TASK PROMPT: Nothing but the lines below from the one that contains "## **Инструкция для" through the one that contains "Таким образом, команда" should be retyped, exactly and including both ends. Do not include pictures.

Records excerpted from a collection:

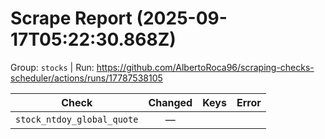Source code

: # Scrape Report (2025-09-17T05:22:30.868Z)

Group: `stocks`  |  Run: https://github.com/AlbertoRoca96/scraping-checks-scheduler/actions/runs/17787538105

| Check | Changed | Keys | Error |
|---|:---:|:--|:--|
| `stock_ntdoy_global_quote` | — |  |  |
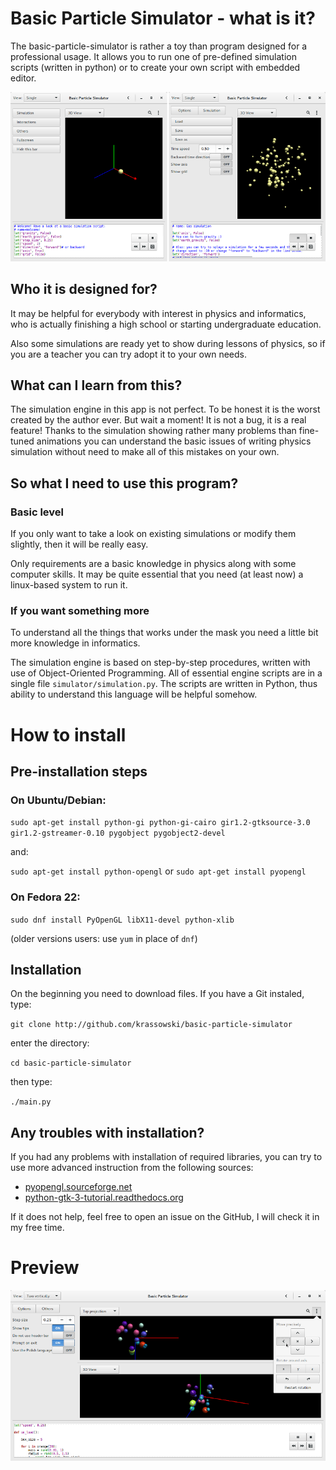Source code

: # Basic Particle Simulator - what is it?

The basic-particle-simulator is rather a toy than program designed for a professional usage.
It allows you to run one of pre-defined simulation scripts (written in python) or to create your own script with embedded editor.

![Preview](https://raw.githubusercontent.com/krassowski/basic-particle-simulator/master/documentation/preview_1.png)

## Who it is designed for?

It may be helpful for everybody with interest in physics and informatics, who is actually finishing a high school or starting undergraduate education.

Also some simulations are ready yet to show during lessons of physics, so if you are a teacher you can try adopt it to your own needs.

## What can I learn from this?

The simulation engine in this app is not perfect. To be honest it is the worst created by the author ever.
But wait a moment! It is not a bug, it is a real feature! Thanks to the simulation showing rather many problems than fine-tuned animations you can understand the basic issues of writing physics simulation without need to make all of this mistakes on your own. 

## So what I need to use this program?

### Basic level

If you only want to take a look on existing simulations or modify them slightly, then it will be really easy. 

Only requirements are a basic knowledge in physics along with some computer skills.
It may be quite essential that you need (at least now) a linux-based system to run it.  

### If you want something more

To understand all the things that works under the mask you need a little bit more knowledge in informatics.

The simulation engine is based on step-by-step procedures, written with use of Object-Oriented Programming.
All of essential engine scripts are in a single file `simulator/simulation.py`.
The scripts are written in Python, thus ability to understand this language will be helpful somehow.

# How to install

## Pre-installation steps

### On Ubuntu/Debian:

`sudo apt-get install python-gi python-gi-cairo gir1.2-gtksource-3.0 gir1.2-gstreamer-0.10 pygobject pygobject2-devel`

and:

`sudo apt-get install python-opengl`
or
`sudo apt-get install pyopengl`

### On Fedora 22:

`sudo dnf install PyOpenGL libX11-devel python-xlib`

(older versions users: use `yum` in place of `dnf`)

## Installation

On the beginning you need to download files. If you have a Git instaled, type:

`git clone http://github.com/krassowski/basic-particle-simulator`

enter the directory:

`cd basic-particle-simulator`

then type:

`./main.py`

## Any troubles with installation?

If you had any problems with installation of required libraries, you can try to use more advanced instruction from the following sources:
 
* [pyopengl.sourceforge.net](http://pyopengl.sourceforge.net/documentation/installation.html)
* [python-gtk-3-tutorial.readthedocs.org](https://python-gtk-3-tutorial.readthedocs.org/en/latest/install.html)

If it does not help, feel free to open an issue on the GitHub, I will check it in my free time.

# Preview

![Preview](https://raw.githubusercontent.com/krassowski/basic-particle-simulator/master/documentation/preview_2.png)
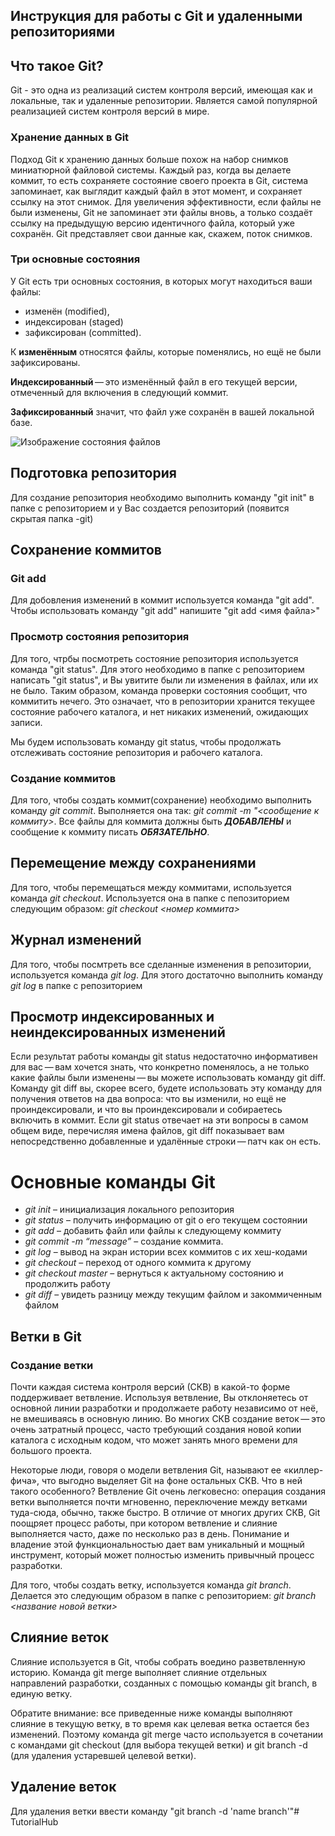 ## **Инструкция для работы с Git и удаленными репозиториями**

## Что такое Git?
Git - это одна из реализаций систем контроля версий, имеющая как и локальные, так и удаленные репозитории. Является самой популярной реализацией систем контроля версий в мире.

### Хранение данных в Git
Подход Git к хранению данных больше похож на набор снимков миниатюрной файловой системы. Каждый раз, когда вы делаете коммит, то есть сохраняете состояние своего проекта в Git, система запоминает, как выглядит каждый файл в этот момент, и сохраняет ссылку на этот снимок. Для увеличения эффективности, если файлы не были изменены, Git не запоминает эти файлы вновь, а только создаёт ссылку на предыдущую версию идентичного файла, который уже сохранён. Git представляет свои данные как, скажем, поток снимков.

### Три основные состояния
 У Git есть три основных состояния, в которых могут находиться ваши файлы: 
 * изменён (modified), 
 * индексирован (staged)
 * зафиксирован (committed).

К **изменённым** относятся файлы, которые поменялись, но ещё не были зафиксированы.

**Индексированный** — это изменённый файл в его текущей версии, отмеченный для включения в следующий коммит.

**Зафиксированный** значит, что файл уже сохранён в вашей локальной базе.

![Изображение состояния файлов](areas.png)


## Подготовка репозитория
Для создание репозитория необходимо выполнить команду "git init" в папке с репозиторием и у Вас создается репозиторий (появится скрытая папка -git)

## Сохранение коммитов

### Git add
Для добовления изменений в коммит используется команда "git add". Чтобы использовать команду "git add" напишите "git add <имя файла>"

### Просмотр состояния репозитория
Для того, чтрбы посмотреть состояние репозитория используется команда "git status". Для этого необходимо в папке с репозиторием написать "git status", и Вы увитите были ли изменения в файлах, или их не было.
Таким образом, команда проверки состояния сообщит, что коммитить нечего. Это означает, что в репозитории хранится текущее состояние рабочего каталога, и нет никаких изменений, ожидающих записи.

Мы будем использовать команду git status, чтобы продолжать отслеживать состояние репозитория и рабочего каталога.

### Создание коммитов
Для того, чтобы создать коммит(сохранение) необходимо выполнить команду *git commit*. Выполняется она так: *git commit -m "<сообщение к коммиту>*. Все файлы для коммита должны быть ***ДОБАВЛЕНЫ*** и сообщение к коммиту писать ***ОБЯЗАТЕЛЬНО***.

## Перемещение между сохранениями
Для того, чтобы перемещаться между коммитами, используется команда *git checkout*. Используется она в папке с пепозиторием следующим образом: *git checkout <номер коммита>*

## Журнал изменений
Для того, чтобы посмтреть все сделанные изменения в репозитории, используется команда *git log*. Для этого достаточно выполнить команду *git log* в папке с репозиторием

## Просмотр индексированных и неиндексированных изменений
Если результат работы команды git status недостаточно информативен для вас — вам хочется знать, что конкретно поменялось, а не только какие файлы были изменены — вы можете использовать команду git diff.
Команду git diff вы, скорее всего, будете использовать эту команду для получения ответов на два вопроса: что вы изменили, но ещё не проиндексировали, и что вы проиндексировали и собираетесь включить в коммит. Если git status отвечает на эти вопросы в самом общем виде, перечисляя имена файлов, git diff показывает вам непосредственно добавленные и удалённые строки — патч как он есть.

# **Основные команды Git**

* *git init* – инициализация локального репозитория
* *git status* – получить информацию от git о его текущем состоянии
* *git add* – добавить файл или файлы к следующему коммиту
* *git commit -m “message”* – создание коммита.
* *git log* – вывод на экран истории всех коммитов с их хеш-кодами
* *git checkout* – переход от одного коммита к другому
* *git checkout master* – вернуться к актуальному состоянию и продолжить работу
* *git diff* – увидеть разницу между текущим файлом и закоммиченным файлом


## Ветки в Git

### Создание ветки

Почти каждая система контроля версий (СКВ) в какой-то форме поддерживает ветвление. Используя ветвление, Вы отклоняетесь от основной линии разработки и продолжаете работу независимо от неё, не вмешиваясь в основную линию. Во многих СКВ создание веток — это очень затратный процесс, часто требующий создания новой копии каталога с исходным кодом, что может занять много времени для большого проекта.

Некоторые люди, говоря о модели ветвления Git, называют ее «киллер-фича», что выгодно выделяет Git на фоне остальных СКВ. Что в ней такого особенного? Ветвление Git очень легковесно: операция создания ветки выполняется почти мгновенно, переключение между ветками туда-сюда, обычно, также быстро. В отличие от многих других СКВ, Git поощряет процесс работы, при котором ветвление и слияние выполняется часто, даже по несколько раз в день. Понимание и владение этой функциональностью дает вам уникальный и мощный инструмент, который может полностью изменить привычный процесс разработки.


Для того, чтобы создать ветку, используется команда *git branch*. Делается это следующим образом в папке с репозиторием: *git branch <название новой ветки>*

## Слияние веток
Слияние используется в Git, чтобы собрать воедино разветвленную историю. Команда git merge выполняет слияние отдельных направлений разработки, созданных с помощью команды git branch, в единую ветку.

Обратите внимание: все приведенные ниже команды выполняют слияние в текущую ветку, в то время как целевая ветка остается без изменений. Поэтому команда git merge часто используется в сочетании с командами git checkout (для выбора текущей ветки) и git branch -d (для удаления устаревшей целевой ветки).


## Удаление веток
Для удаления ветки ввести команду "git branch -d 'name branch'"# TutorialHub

==

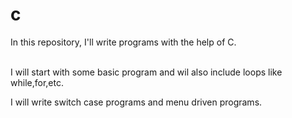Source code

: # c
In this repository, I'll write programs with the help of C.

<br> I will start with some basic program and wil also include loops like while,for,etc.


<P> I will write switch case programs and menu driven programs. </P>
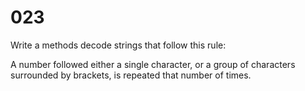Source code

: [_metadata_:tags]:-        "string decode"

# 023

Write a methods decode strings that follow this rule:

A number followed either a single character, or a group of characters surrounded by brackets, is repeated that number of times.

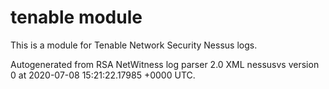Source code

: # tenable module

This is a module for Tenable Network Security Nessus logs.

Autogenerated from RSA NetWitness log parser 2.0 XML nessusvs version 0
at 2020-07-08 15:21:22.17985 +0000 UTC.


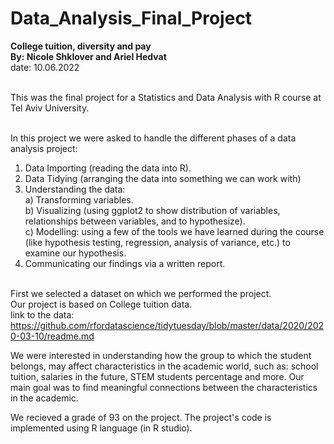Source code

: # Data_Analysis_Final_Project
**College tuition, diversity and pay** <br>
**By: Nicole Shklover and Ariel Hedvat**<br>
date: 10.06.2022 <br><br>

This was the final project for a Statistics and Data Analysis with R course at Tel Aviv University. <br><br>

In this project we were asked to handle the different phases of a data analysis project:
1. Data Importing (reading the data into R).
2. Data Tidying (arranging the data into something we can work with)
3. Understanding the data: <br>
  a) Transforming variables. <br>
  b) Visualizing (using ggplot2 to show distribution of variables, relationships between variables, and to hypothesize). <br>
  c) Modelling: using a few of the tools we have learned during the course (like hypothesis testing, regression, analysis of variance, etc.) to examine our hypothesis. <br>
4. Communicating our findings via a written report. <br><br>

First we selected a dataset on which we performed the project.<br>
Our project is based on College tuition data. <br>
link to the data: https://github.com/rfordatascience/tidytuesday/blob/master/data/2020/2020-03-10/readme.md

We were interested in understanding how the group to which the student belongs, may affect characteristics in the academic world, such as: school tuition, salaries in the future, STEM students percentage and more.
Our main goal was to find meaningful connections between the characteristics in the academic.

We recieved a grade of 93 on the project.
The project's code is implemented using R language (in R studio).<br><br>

...

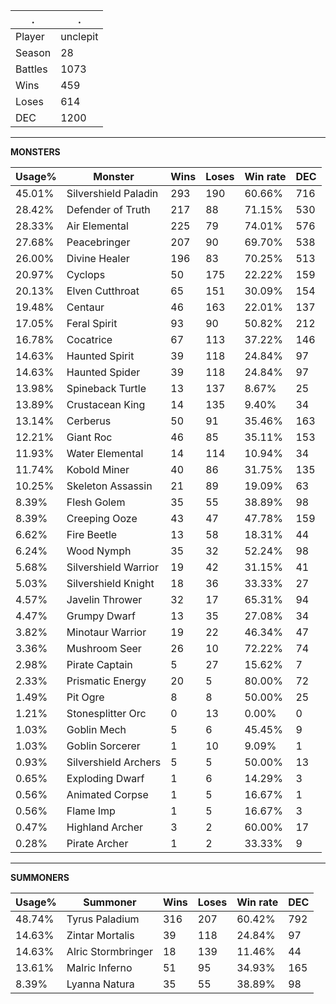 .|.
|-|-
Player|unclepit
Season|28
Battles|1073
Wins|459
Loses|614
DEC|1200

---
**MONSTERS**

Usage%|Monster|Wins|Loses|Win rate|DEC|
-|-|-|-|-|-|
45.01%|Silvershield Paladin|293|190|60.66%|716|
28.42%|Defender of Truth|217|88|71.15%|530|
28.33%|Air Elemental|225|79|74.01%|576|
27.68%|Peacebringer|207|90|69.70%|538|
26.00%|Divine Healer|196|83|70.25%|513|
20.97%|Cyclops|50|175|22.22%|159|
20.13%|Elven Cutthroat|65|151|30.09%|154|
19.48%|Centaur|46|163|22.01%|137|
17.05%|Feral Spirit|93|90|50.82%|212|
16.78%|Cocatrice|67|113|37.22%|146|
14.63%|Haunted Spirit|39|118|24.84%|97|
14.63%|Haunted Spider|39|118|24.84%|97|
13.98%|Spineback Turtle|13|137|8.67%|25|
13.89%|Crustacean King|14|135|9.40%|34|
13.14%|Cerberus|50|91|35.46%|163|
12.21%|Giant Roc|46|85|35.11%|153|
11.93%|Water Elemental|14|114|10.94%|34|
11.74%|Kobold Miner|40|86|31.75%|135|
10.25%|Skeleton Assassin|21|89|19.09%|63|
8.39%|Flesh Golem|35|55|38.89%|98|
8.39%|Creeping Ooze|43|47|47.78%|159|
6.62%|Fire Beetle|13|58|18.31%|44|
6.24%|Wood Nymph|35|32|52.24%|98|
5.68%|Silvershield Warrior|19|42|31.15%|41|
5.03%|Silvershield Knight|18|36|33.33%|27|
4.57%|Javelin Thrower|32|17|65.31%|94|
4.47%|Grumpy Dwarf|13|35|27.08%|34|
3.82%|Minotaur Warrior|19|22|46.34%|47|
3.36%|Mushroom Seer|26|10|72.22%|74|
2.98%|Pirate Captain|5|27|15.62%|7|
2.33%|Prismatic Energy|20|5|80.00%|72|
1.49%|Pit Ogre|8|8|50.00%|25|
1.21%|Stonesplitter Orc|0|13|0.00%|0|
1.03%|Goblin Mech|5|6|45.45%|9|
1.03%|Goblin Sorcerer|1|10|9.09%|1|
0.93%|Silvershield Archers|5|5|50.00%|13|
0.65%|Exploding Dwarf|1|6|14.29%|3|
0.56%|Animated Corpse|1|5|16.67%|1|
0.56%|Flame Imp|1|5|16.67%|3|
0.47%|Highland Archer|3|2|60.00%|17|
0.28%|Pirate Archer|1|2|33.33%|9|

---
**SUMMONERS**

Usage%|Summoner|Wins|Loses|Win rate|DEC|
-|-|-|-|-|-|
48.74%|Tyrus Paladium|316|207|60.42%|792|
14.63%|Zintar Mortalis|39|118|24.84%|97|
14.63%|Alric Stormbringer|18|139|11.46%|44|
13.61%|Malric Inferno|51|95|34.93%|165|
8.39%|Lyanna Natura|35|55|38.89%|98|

EXERCISE ANSWER:
 ## **Инструкция для работы с Git и удаленными репозиториями**

## Что такое Git?
Git - это одна из реализаций систем контроля версий, имеющая как и локальные, так и удаленные репозитории. Является самой популярной реализацией систем контроля версий в мире.

### Хранение данных в Git
Подход Git к хранению данных больше похож на набор снимков миниатюрной файловой системы. Каждый раз, когда вы делаете коммит, то есть сохраняете состояние своего проекта в Git, система запоминает, как выглядит каждый файл в этот момент, и сохраняет ссылку на этот снимок. Для увеличения эффективности, если файлы не были изменены, Git не запоминает эти файлы вновь, а только создаёт ссылку на предыдущую версию идентичного файла, который уже сохранён. Git представляет свои данные как, скажем, поток снимков.

### Три основные состояния
 У Git есть три основных состояния, в которых могут находиться ваши файлы: 
 * изменён (modified), 
 * индексирован (staged)
 * зафиксирован (committed).

К **изменённым** относятся файлы, которые поменялись, но ещё не были зафиксированы.

**Индексированный** — это изменённый файл в его текущей версии, отмеченный для включения в следующий коммит.

**Зафиксированный** значит, что файл уже сохранён в вашей локальной базе.

![Изображение состояния файлов](areas.png)


## Подготовка репозитория
Для создание репозитория необходимо выполнить команду "git init" в папке с репозиторием и у Вас создается репозиторий (появится скрытая папка -git)

## Сохранение коммитов

### Git add
Для добовления изменений в коммит используется команда "git add". Чтобы использовать команду "git add" напишите "git add <имя файла>"

### Просмотр состояния репозитория
Для того, чтрбы посмотреть состояние репозитория используется команда "git status". Для этого необходимо в папке с репозиторием написать "git status", и Вы увитите были ли изменения в файлах, или их не было.
Таким образом, команда проверки состояния сообщит, что коммитить нечего. Это означает, что в репозитории хранится текущее состояние рабочего каталога, и нет никаких изменений, ожидающих записи.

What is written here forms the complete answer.